MySQL Bugs: #61562: Replication slows down after network glitch, needs stop/start slave to recover

Bug #61562	Replication slows down after network glitch, needs stop/start slave to recover
Submitted:	19 Jun 2011 8:46	Modified:	4 Jul 2011 8:38
Reporter:	Kees Jan Koster	Email Updates:
Status:	Closed	Impact on me:	None
Category:	MySQL Server: Replication	Severity:	S3 (Non-critical)
Version:	5.5.8	OS:	FreeBSD
Assigned to:		CPU Architecture:	Any

Description:
I have a simple master/slave setup. Master database is used for every work, slave is used for daily backups (made using mysqldump -x). The machines are in different data centers. The network of the datacenter that the slave is in is not terribly stable. Every three days to a week I see reconnects of the various services on the slave machine, mysql being among them.

Every week (usually in the night from Saturday to Sunday) the slave suddenly starts to lag behind the master. Of note is that Munin query volume monitoring shows that replication does not stop. It merely slows down. Under normal circumstances the slave processes about 12 qps. In the failure condition it processes about 6 qps. After I manually restart the slave it picks up the slack at a rate of about 30 qps, which tells me that it is not the slave machine's hardware that limits the processing rate. This is show in this Munin graph: http://java-monitor.com/misc/mysql_queries-day.png Note how the qps never drops to zero, as it would do when replication failed completely.

I have a cron job that restarts the slave and gives the slave status. Script and output below. my.cnf and mysql error log are below.

*) How can I configure mysql to restart the connection automatically? I tried slave_net_timeout=30, but that does not make a difference.

*) What additional information can I provide to debug this further? 

I am happy to run experimental versions of MySQL, or compile in extra debugging code if that might help.

Kees Jan

== error log ==

110619  2:00:30 [ERROR] Error reading packet from server: Lost connection to MySQL server during query ( server_errno=2013)
110619  2:00:30 [Note] Slave I/O thread killed while reading event
110619  2:00:30 [Note] Slave I/O thread exiting, read up to log 'mysql-bin.000650', position 348660066
110619  2:00:41 [Note] Slave SQL thread initialized, starting replication in log 'mysql-bin.000650' at position 342235799, relay log './saffron-relay-bin.000818' position: 342040526
110619  2:00:41 [Note] Slave I/O thread: connected to master 'slave@194.109.206.50:3306',replication started in log 'mysql-bin.000650' at position 348660066

== my.cnf ==

[mysqld]
server-id=5
replicate-do-db="vbulletin"
replicate-do-db="lemongrass"
thread_cache_size=64
innodb_file_per_table
innodb_buffer_pool_size=128M
max_heap_table_size=256M
tmp_table_size=256M
table_open_cache=2048
table_definition_cache=2048
key_buffer_size=512M
slow-query-log
long_query_time=1.000
join_buffer_size=256k
query_cache_size=32M
query_cache_limit=512k
query_cache_min_res_unit=1k
relay-log=saffron-relay-bin
expire_logs_days=30
performance_schema
slave_net_timeout=30

How to repeat:
Set up a slave in a bad network environment, then wait.

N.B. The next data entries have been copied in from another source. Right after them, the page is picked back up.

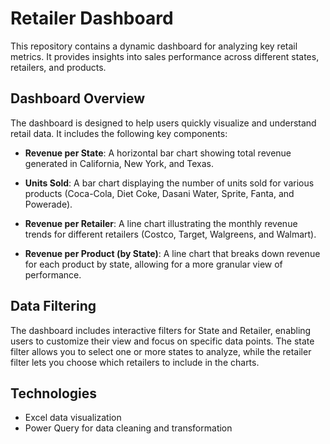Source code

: # Retailer Dashboard

This repository contains a dynamic dashboard for analyzing key retail metrics. It provides insights into sales performance across different states, retailers, and products.

## Dashboard Overview

The dashboard is designed to help users quickly visualize and understand retail data. It includes the following key components:

- **Revenue per State**: A horizontal bar chart showing total revenue generated in California, New York, and Texas.

- **Units Sold**: A bar chart displaying the number of units sold for various products (Coca-Cola, Diet Coke, Dasani Water, Sprite, Fanta, and Powerade).

- **Revenue per Retailer**: A line chart illustrating the monthly revenue trends for different retailers (Costco, Target, Walgreens, and Walmart).

- **Revenue per Product (by State)**: A line chart that breaks down revenue for each product by state, allowing for a more granular view of performance.

## Data Filtering

The dashboard includes interactive filters for State and Retailer, enabling users to customize their view and focus on specific data points. The state filter allows you to select one or more states to analyze, while the retailer filter lets you choose which retailers to include in the charts.

## Technologies

- Excel data visualization  
- Power Query for data cleaning and transformation
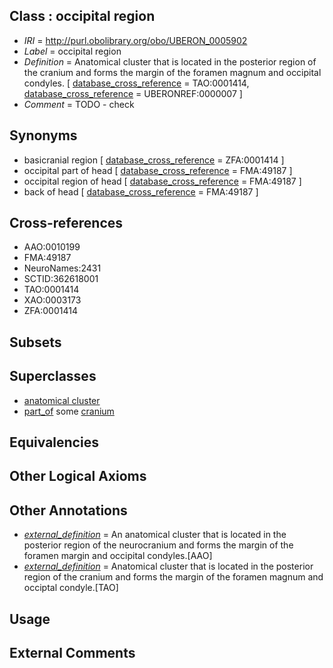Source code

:
## Class : occipital region

 * *IRI* = http://purl.obolibrary.org/obo/UBERON_0005902
 * *Label* = occipital region
 * *Definition* = Anatomical cluster that is located in the posterior region of the cranium and forms the margin of the foramen magnum and occipital condyles. [ [database_cross_reference](../../ef/oboInOwl#hasDbXref.md) = TAO:0001414, [database_cross_reference](../../ef/oboInOwl#hasDbXref.md) = UBERONREF:0000007 ]
 * *Comment* = TODO - check

## Synonyms

 * basicranial region [ [database_cross_reference](../../ef/oboInOwl#hasDbXref.md) = ZFA:0001414 ]
 * occipital part of head [ [database_cross_reference](../../ef/oboInOwl#hasDbXref.md) = FMA:49187 ]
 * occipital region of head [ [database_cross_reference](../../ef/oboInOwl#hasDbXref.md) = FMA:49187 ]
 * back of head [ [database_cross_reference](../../ef/oboInOwl#hasDbXref.md) = FMA:49187 ]

## Cross-references

 * AAO:0010199
 * FMA:49187
 * NeuroNames:2431
 * SCTID:362618001
 * TAO:0001414
 * XAO:0003173
 * ZFA:0001414

## Subsets


## Superclasses

 * [anatomical cluster](../../UBERON/77/UBERON_0000477.md)
 * [part_of](../../BFO/50/BFO_0000050.md) some [cranium](../../UBERON/28/UBERON_0003128.md)

## Equivalencies


## Other Logical Axioms


## Other Annotations

 * *[external_definition](../../UBPROP/01/UBPROP_0000001.md)* = An anatomical cluster that is located in the posterior region of the neurocranium and forms the margin of the foramen margin and occipital condyles.[AAO]
 * *[external_definition](../../UBPROP/01/UBPROP_0000001.md)* = Anatomical cluster that is located in the posterior region of the cranium and forms the margin of the foramen magnum and occiptal condyle.[TAO]

## Usage


## External Comments

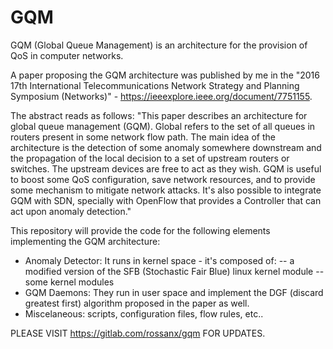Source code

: # GQM
GQM (Global Queue Management) is an architecture for the provision of QoS in computer networks.

A paper proposing the GQM architecture was published by me in the "2016 17th International Telecommunications Network Strategy and Planning Symposium (Networks)" - https://ieeexplore.ieee.org/document/7751155.

The abstract reads as follows: "This paper describes an architecture for global queue management (GQM). Global refers to the set of all queues in routers present in some network flow path. The main idea of the architecture is the detection of some anomaly somewhere downstream and the propagation of the local decision to a set of upstream routers or switches. The upstream devices are free to act as they wish. GQM is useful to boost some QoS configuration, save network resources, and to provide some mechanism to mitigate network attacks. It's also possible to integrate GQM with SDN, specially with OpenFlow that provides a Controller that can act upon anomaly detection."

This repository will provide the code for the following elements implementing the GQM architecture:

- Anomaly Detector: It runs in kernel space - it's composed of: 
    -- a modified version of the SFB (Stochastic Fair Blue) linux kernel module
    -- some kernel modules 
- GQM Daemons: They run in user space and implement the DGF (discard greatest first) algorithm proposed in the paper as well.
- Miscelaneous: scripts, configuration files, flow rules, etc..


PLEASE VISIT https://gitlab.com/rossanx/gqm FOR UPDATES.
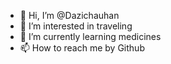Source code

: - 👋 Hi, I’m @Dazichauhan
- 👀 I’m interested in traveling 
- 🌱 I’m currently learning medicines
- 📫 How to reach me by Github

<!---
Dazichauhan/Dazichauhan is a ✨ special ✨ repository because its `README.md` (this file) appears on your GitHub profile.
You can click the Preview link to take a look at your changes.
--->
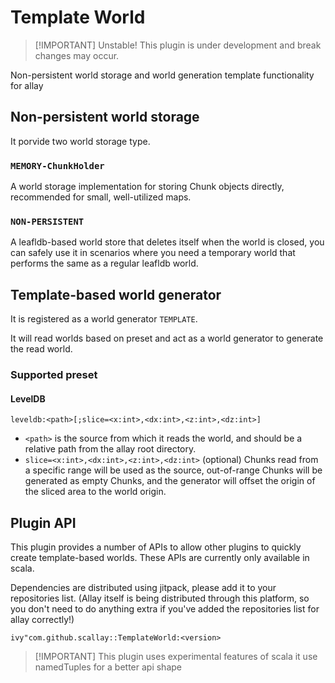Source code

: # Template World

> [!IMPORTANT] Unstable!
> This plugin is under development and break changes may occur.

Non-persistent world storage and world generation template functionality for allay

## Non-persistent world storage

It porvide two world storage type.

### `MEMORY-ChunkHolder`  

A world storage implementation for storing Chunk objects directly, recommended for small, well-utilized maps.

### `NON-PERSISTENT`

A leafldb-based world store that deletes itself when the world is closed, you can safely use it in scenarios where you need a temporary world that performs the same as a regular leafldb world.

## Template-based world generator

It is registered as a world generator `TEMPLATE`.

It will read worlds based on preset and act as a world generator to generate the read world.

### Supported preset

#### LevelDB

`leveldb:<path>[;slice=<x:int>,<dx:int>,<z:int>,<dz:int>]`

- `<path>` is the source from which it reads the world, and should be a relative path from the allay root directory.
- `slice=<x:int>,<dx:int>,<z:int>,<dz:int>` (optional) Chunks read from a specific range will be used as the source, out-of-range Chunks will be generated as empty Chunks, and the generator will offset the origin of the sliced area to the world origin.

## Plugin API

This plugin provides a number of APIs to allow other plugins to quickly create template-based worlds. These APIs are currently only available in scala.

Dependencies are distributed using jitpack, please add it to your repositories list. (Allay itself is being distributed through this platform, so you don't need to do anything extra if you've added the repositories list for allay correctly!)

`ivy"com.github.scallay::TemplateWorld:<version>`

> [!IMPORTANT] This plugin uses experimental features of scala
> it use namedTuples for a better api shape
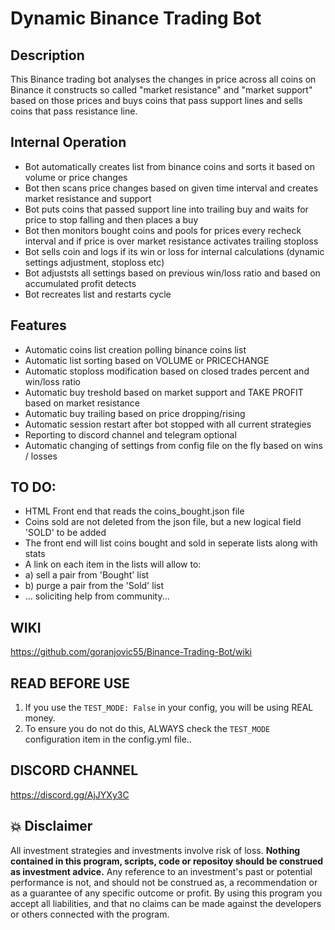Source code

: # Dynamic Binance Trading Bot

## Description
This Binance trading bot analyses the changes in price across all coins on Binance it constructs so called "market resistance" and "market support" based on those prices and buys coins that pass support lines and sells coins that pass resistance line.



## Internal Operation

- Bot automatically creates list from binance coins and sorts it based on volume or price changes
- Bot then scans price changes based on given time interval and creates market resistance and support
- Bot puts coins that passed support line into trailing buy and waits for price to stop falling and then places a buy
- Bot then monitors bought coins and pools for prices every recheck interval and if price is over market resistance
  activates trailing stoploss
- Bot sells coin and logs if its win or loss for internal calculations (dynamic settings adjustment, stoploss etc)
- Bot adjuststs all settings based on previous win/loss ratio and based on accumulated profit detects
- Bot recreates list and restarts cycle

## Features

- Automatic coins list creation polling binance coins list
- Automatic list sorting based on VOLUME or PRICECHANGE
- Automatic stoploss modification based on closed trades percent and win/loss ratio
- Automatic buy treshold based on market support and TAKE PROFIT based on market resistance
- Automatic buy trailing based on price dropping/rising
- Automatic session restart after bot stopped with all current strategies
- Reporting to discord channel and telegram optional
- Automatic changing of settings from config file on the fly based on wins / losses

## TO DO:
- HTML Front end that reads the coins_bought.json file
- Coins sold are not deleted from the json file, but a new logical field 'SOLD' to be added
- The front end will list coins bought and sold in seperate lists along with stats
- A link on each item in the lists will allow to:
-    a) sell a pair from 'Bought' list
-    b) purge a pair from the 'Sold' list
- ... soliciting help from community...

## WIKI
https://github.com/goranjovic55/Binance-Trading-Bot/wiki

## READ BEFORE USE
1. If you use the `TEST_MODE: False` in your config, you will be using REAL money.
2. To ensure you do not do this, ALWAYS check the `TEST_MODE` configuration item in the config.yml file..

## DISCORD CHANNEL
https://discord.gg/AjJYXy3C

## 💥 Disclaimer

All investment strategies and investments involve risk of loss.
**Nothing contained in this program, scripts, code or repositoy should be construed as investment advice.**
Any reference to an investment's past or potential performance is not,
and should not be construed as, a recommendation or as a guarantee of
any specific outcome or profit.
By using this program you accept all liabilities, and that no claims can be made against the developers or others connected with the program.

Munin graph for mysql qps on slave

Attachment: mysql_queries-day.png (image/png, text), 19.27 KiB.

cron job and cron job output

Attachment: mysql-slave-restart.txt (text/plain), 10.28 KiB.

The graph and the cron job are in files, attached to this issue.

Interesting. I updated the slave database to MySQL 5.5.13 and it has been running without these strange slowdowns for an entire week (previously unheard of).

I have reasonably good hopes that this problem has been resolved with the version upgrade. I'll keep you posted.

Thank you for status update. Please, inform about any results of your further testing with 5.5.13.

I am closing this bug report. Upgrading the slave to version 5.5.13 solved the problem for me. Thanks.